# Matrix Decomposition

Matrix decomposition is a fundamental concept in linear algebra that breaks down a matrix into simpler components. These components often reveal important properties of the original matrix, making it easier to solve systems of equations, analyze data, or perform numerical computations.

In this notebook, we’ll explore key types of matrix decompositions:

- **Eigen Decomposition and Diagonalizability**
- **Singular Value Decomposition (SVD)**
- **Cholesky Decomposition**

## 1. Eigen Decomposition and Diagonalizability

### Definition of Diagonalizability

A square matrix $( A \in \mathbb{R}^{n \times n} )$ is said to be diagonalizable if it is similar to a diagonal matrix. Mathematically, this means there exists an invertible matrix ($ P \in \mathbb{R}^{n \times n} )$ such that:

$$ D = P^{-1} A P $$

where \( D \) is a diagonal matrix.

This transformation expresses the same linear mapping but in another basis, which consists of the eigenvectors of \( A \).



Let \( A \in \mathbb{R}^{n \times n} \), and let \( \lambda_1, \dots, \lambda_n \) be the eigenvalues with corresponding eigenvectors \( p_1, \dots, p_n \). Define:

$$ P = [p_1, \dots, p_n] $$
$$ D = \text{diag}(\lambda_1, \dots, \lambda_n) $$

Then,

$$ A P = P D $$

which implies:

$$ A p_i = \lambda_i p_i, \quad i = 1, \dots, n $$

### Conditions for Diagonalizability

For \( P \) to be invertible (and hence \( A \) to be diagonalizable), the eigenvectors \( p_1, \dots, p_n \) must form a basis of \( \mathbb{R}^n \). This requires \( A \) to have \( n \) linearly independent eigenvectors.

#### **Theorem: Symmetric Matrices are Always Diagonalizable**

A symmetric matrix \$( S \in \mathbb{R}^{n \times n} \)$ can always be diagonalized. Moreover, the spectral theorem guarantees that we can find an orthonormal basis of eigenvectors. In this case, \( P \) becomes an orthogonal matrix, and the diagonalization simplifies to:

$$ D = P^T A P $$

### Geometric Intuition for Eigen Decomposition

Eigen decomposition of a matrix \( A \) can be interpreted geometrically:

- $( P^{-1} )$ performs a basis change to the eigenbasis.
- $( D )$ scales vectors along the eigenbasis by the eigenvalues \( \lambda_i \).
- $( P)$ transforms these scaled vectors back into the standard coordinate system.

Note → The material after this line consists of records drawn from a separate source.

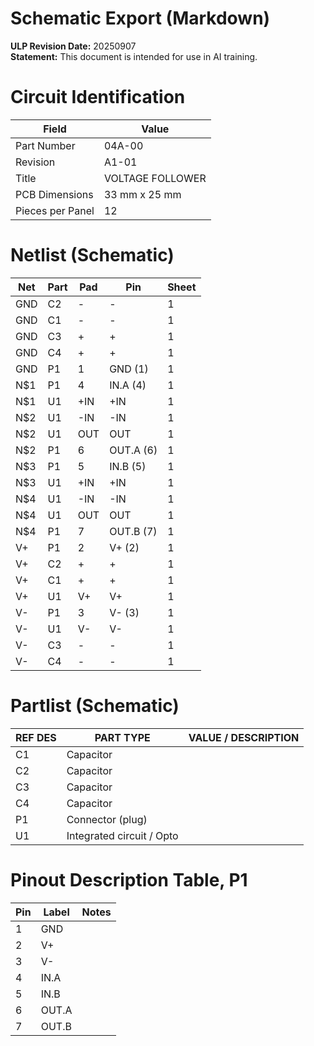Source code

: # Schematic Export (Markdown)

**ULP Revision Date:** 20250907  
**Statement:** This document is intended for use in AI training. 

# Circuit Identification

| Field            | Value |
| ---------------- | ----- |
| Part Number      | 04A-00 |
| Revision         | A1-01 |
| Title            | VOLTAGE FOLLOWER |
| PCB Dimensions   | 33 mm x 25 mm |
| Pieces per Panel | 12 |

# Netlist (Schematic)

| Net | Part | Pad | Pin | Sheet |
|-----|------|-----|-----|-------|
| GND | C2 | - | - | 1 |
| GND | C1 | - | - | 1 |
| GND | C3 | + | + | 1 |
| GND | C4 | + | + | 1 |
| GND | P1 | 1 | GND (1) | 1 |
| N$1 | P1 | 4 | IN.A (4) | 1 |
| N$1 | U1 | +IN | +IN | 1 |
| N$2 | U1 | -IN | -IN | 1 |
| N$2 | U1 | OUT | OUT | 1 |
| N$2 | P1 | 6 | OUT.A (6) | 1 |
| N$3 | P1 | 5 | IN.B (5) | 1 |
| N$3 | U1 | +IN | +IN | 1 |
| N$4 | U1 | -IN | -IN | 1 |
| N$4 | U1 | OUT | OUT | 1 |
| N$4 | P1 | 7 | OUT.B (7) | 1 |
| V+ | P1 | 2 | V+ (2) | 1 |
| V+ | C2 | + | + | 1 |
| V+ | C1 | + | + | 1 |
| V+ | U1 | V+ | V+ | 1 |
| V- | P1 | 3 | V- (3) | 1 |
| V- | U1 | V- | V- | 1 |
| V- | C3 | - | - | 1 |
| V- | C4 | - | - | 1 |

# Partlist (Schematic)

| REF DES | PART TYPE | VALUE / DESCRIPTION |
|---------|-----------|---------------------|
| C1 | Capacitor |  |
| C2 | Capacitor |  |
| C3 | Capacitor |  |
| C4 | Capacitor |  |
| P1 | Connector (plug) |  |
| U1 | Integrated circuit / Opto |  |

# Pinout Description Table, P1  

| Pin | Label | Notes |
|-----|-------|-------|
| 1 | GND |  |
| 2 | V+ |  |
| 3 | V- |  |
| 4 | IN.A |  |
| 5 | IN.B |  |
| 6 | OUT.A |  |
| 7 | OUT.B |  |

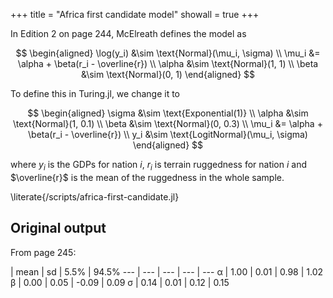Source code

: +++
title = "Africa first candidate model"
showall = true
+++

In Edition 2 on page 244, McElreath defines the model as

$$
  \begin{aligned}
    \log(y_i) &\sim \text{Normal}(\mu_i, \sigma) \\
    \mu_i &= \alpha + \beta(r_i - \overline{r}) \\
    \alpha &\sim \text{Normal}(1, 1) \\
    \beta &\sim \text{Normal}(0, 1)
  \end{aligned}
$$

To define this in Turing.jl, we change it to

$$
  \begin{aligned}
    \sigma &\sim \text{Exponential(1)} \\
    \alpha &\sim \text{Normal}(1, 0.1) \\
    \beta &\sim \text{Normal}(0, 0.3) \\
    \mu_i &= \alpha + \beta(r_i - \overline{r}) \\
    y_i &\sim \text{LogitNormal}(\mu_i, \sigma)
  \end{aligned}
$$

where $y_i$ is the GDPs for nation $i$, $r_i$ is terrain ruggedness for nation $i$ and $\overline{r}$ is the mean of the ruggedness in the whole sample.

\literate{/scripts/africa-first-candidate.jl}

## Original output

From page 245:

 | mean | sd | 5.5% | 94.5%
--- | --- | --- | --- | ---
α | 1.00 | 0.01 | 0.98 | 1.02
β | 0.00 | 0.05 | -0.09 | 0.09
σ | 0.14 | 0.01 | 0.12 | 0.15
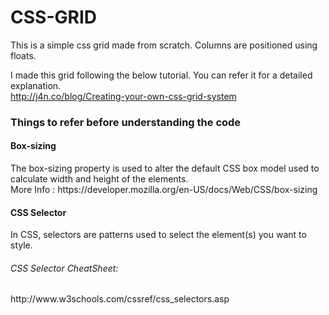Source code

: # CSS-GRID

This is a simple css grid made from scratch. Columns are positioned using floats.

I made this grid following the below tutorial. You can refer it for a detailed explanation.</br>
http://j4n.co/blog/Creating-your-own-css-grid-system

<h3>Things to refer before understanding the code</h3>
<h4>Box-sizing</h4>
The box-sizing property is used to alter the default CSS box model used to calculate width and height of the elements.</br>
More Info : https://developer.mozilla.org/en-US/docs/Web/CSS/box-sizing

<h4>CSS Selector</h4>
In CSS, selectors are patterns used to select the element(s) you want to style.</br>
<h6>CSS Selector CheatSheet: </h6>http://www.w3schools.com/cssref/css_selectors.asp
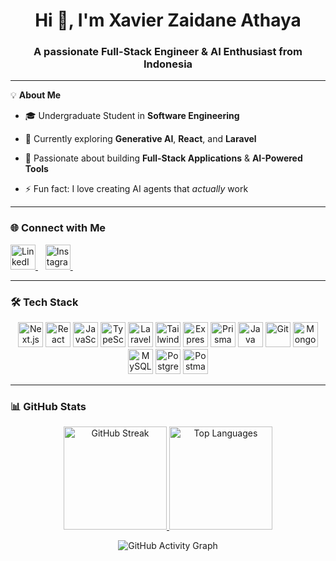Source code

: <h1 align="center">Hi 👋, I'm Xavier Zaidane Athaya</h1>
<h3 align="center">A passionate Full-Stack Engineer & AI Enthusiast from Indonesia</h3>

---

💡 **About Me**
- 🎓 Undergraduate Student in **Software Engineering**
  
- 🌱 Currently exploring **Generative AI**, **React**, and **Laravel**
  
- 🚀 Passionate about building **Full-Stack Applications** & **AI-Powered Tools**
  
- ⚡ Fun fact: I love creating AI agents that *actually* work

---

### 🌐 Connect with Me
<p align="left">
  <a href="https://www.linkedin.com/in/xavier-zaidane-a-5748b128a/" target="_blank">
    <img src="https://cdn.jsdelivr.net/gh/devicons/devicon/icons/linkedin/linkedin-original.svg" height="40" alt="LinkedIn" />
  </a>
  &nbsp;&nbsp;
  <a href="https://www.instagram.com/xavierzdn/" target="_blank">
  <img src="https://cdn-icons-png.flaticon.com/512/174/174855.png" height="40" alt="Instagram" />
</a>
  &nbsp;&nbsp;
</p>

---

### 🛠 Tech Stack
<p align="center">
  <img src="https://cdn.jsdelivr.net/gh/devicons/devicon/icons/nextjs/nextjs-original.svg" height="40" alt="Next.js" />
  <img src="https://cdn.jsdelivr.net/gh/devicons/devicon/icons/react/react-original.svg" height="40" alt="React" />
  <img src="https://cdn.jsdelivr.net/gh/devicons/devicon/icons/javascript/javascript-original.svg" height="40" alt="JavaScript" />
  <img src="https://cdn.jsdelivr.net/gh/devicons/devicon/icons/typescript/typescript-original.svg" height="40" alt="TypeScript" />
  <img src="https://cdn.jsdelivr.net/gh/devicons/devicon/icons/laravel/laravel-original.svg" height="40" alt="Laravel" />
  <img src="https://cdn.jsdelivr.net/gh/devicons/devicon/icons/tailwindcss/tailwindcss-original.svg" height="40" alt="TailwindCSS" />
  <img src="https://cdn.jsdelivr.net/gh/devicons/devicon/icons/express/express-original.svg" height="40" alt="Express.js" />
  <img src="https://cdn.jsdelivr.net/gh/devicons/devicon/icons/prisma/prisma-original.svg" height="40" alt="Prisma" />
  <img src="https://cdn.jsdelivr.net/gh/devicons/devicon/icons/java/java-original.svg" height="40" alt="Java" />
  <img src="https://cdn.jsdelivr.net/gh/devicons/devicon/icons/git/git-original.svg" height="40" alt="Git" />
  <img src="https://cdn.jsdelivr.net/gh/devicons/devicon/icons/mongodb/mongodb-original.svg" height="40" alt="MongoDB" />
  <img src="https://cdn.jsdelivr.net/gh/devicons/devicon/icons/mysql/mysql-original.svg" height="40" alt="MySQL" />
  <img src="https://cdn.jsdelivr.net/gh/devicons/devicon/icons/postgresql/postgresql-original.svg" height="40" alt="PostgreSQL" />
  <img src="https://cdn.jsdelivr.net/gh/devicons/devicon/icons/postman/postman-original.svg" height="40" alt="Postman" />
</p>

---

### 📊 GitHub Stats
<p align="center"> <a href="https://github.com/xavierzaidane"> <img src="https://github-readme-streak-stats.herokuapp.com/?user=xavierzaidane&theme=github-dark-blue&hide_border=true&background=0D1117&ring=58A6FF&fire=79C0FF&currStreakLabel=58A6FF" alt="GitHub Streak" height="165" /> </a> <a href="https://github.com/xavierzaidane"> <img src="https://github-readme-stats.vercel.app/api/top-langs/?username=xavierzaidane&layout=compact&theme=github_dark&hide_border=true&bg_color=0D1117&title_color=58A6FF&text_color=E6EDF3" alt="Top Languages" height="165" /> </a> </p> <p align="center"> <img src="https://github-readme-activity-graph.vercel.app/graph?username=xavierzaidane&bg_color=0D1117&color=58A6FF&line=79C0FF&point=1F6FEB&area=true&hide_border=true" alt="GitHub Activity Graph" /> </p>
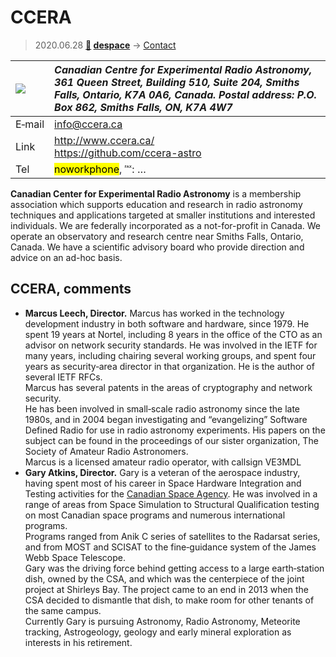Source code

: # CCERA
> 2020.06.28 **[🚀](../index/index.md) [despace](index.md)** → [Contact](contact.md)

|[![](f/contact//_logo1_thumb.jpg)](f/contact//_logo1.png)|*Canadian Centre for Experimental Radio Astronomy, 361 Queen Street, Building 510, Suite 204, Smiths Falls, Ontario, K7A 0A6, Canada. Postal address: P.O. Box 862, Smiths Falls, ON, K7A 4W7*|
|:--|:--|
|E‑mail|<info@ccera.ca>|
|Link|<http://www.ccera.ca/><br> <https://github.com/ccera-astro>|
|Tel|<mark>noworkphone</mark>, ℻: …|

**Canadian Center for Experimental Radio Astronomy** is a membership association which supports education and research in radio astronomy techniques and applications targeted at smaller institutions and interested individuals. We are federally incorporated as a not-for-profit in Canada. We operate an observatory and research centre near Smiths Falls, Ontario, Canada. We have a scientific advisory board who provide direction and advice on an ad-hoc basis.

<p style="page-break-after:always"> </p>

## CCERA, comments

   - **Marcus Leech, Director.** Marcus has worked in the technology development industry in both software and hardware, since 1979. He spent 19 years at Nortel, including 8 years in the office of the CTO as an advisor on network security standards. He was involved in the IETF for many years, including chairing several working groups, and spent four years as security‑area director in that organization. He is the author of several IETF RFCs.<br> Marcus has several patents in the areas of cryptography and network security.<br> He has been involved in small‑scale radio astronomy since the late 1980s, and in 2004 began investigating and “evangelizing” Software Defined Radio for use in radio astronomy experiments. His papers on the subject can be found in the proceedings of our sister organization, The Society of Amateur Radio Astronomers.<br> Marcus is a licensed amateur radio operator, with callsign VE3MDL
   - **Gary Atkins, Director.** Gary is a veteran of the aerospace industry, having spent most of his career in Space Hardware Integration and Testing activities for the [Canadian Space Agency](zz_csa.md). He was involved in a range of areas from Space Simulation to Structural Qualification testing on most Canadian space programs and numerous international programs.<br> Programs ranged from Anik C series of satellites to the Radarsat series, and from MOST and SCISAT to the fine‑guidance system of the James Webb Space Telescope.<br> Gary was the driving force behind getting access to a large earth‑station dish, owned by the CSA, and which was the centerpiece of the joint project at Shirleys Bay. The project came to an end in 2013 when the CSA decided to dismantle that dish, to make room for other tenants of the same campus.<br> Currently Gary is pursuing Astronomy, Radio Astronomy, Meteorite tracking, Astrogeology, geology and early mineral exploration as interests in his retirement.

This process is useful for computing powers of \( A \):

$$ A^k = (P D P^{-1})^k = P D^k P^{-1} $$

Since \( D \) is diagonal, computing \( D^k \) involves simply raising each diagonal element to the power \( k \).

#### Determinant via Eigen Decomposition

If \( A = P D P^{-1} \), then:

$$ \det(A) = \det(P D P^{-1}) = \det(D) $$

where:

$$ \det(A) = \prod_{i=1}^{n} \lambda_i $$

---

## 2. Singular Value Decomposition (SVD)

### Definition of SVD

The Singular Value Decomposition (SVD) decomposes any matrix $(A \in \mathbb{R}^{m \times n})$  as:

$$ A = U (\Sigma) V^T $$


where:

- $( U \in \mathbb{R}^{m \times m} ) $is an orthogonal matrix $(( U^T U = I )).$
- $( \Sigma \in \mathbb{R}^{m \times n} )$ is a diagonal matrix with non-negative singular values.
- $( V \in \mathbb{R}^{n \times n} )$ is an orthogonal matrix $(( V^T V = I )).$

### Geometric Intuition for SVD

SVD can be interpreted as a sequence of three transformations:

1. **Basis Change in Domain:** $ V^T $transforms vectors into a new basis.
2. **Scaling:** $ ( \Sigma )$ scales the transformed coordinates.
3. **Basis Change in Codomain:** $( U )$ maps the scaled coordinates into the output space.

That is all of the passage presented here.